Problem requirements
Keep each entry exactly as written when you repeat it, and skip the images.

[Stored dataset items]
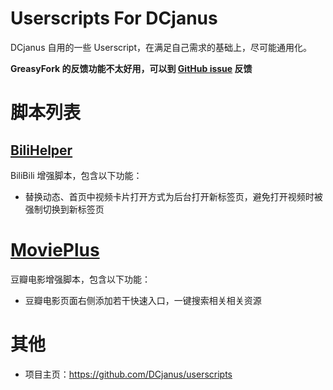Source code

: # Userscripts For DCjanus

DCjanus 自用的一些 Userscript，在满足自己需求的基础上，尽可能通用化。

**GreasyFork 的反馈功能不太好用，可以到 [GitHub issue](https://github.com/DCjanus/userscripts/issues) 反馈**

# 脚本列表

## [BiliHelper](https://greasyfork.org/zh-CN/scripts/469242-bilihelper)

BiliBili 增强脚本，包含以下功能：

- 替换动态、首页中视频卡片打开方式为后台打开新标签页，避免打开视频时被强制切换到新标签页

# [MoviePlus](https://greasyfork.org/zh-CN/scripts/469243-movieplus)

豆瓣电影增强脚本，包含以下功能：

- 豆瓣电影页面右侧添加若干快速入口，一键搜索相关相关资源

# 其他

+ 项目主页：<https://github.com/DCjanus/userscripts>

Solution to this task
Source code

: # Userscripts For DCjanus

DCjanus 自用的一些 Userscript，在满足自己需求的基础上，尽可能通用化。

**GreasyFork 的反馈功能不太好用，可以到 [GitHub issue](https://github.com/DCjanus/userscripts/issues) 反馈**

# 脚本列表

## [BiliHelper](https://greasyfork.org/zh-CN/scripts/469242-bilihelper)

BiliBili 增强脚本，包含以下功能：

- 替换动态、首页中视频卡片打开方式为后台打开新标签页，避免打开视频时被强制切换到新标签页

# [MoviePlus](https://greasyfork.org/zh-CN/scripts/469243-movieplus)

豆瓣电影增强脚本，包含以下功能：

- 豆瓣电影页面右侧添加若干快速入口，一键搜索相关相关资源

# 其他

+ 项目主页：<https://github.com/DCjanus/userscripts>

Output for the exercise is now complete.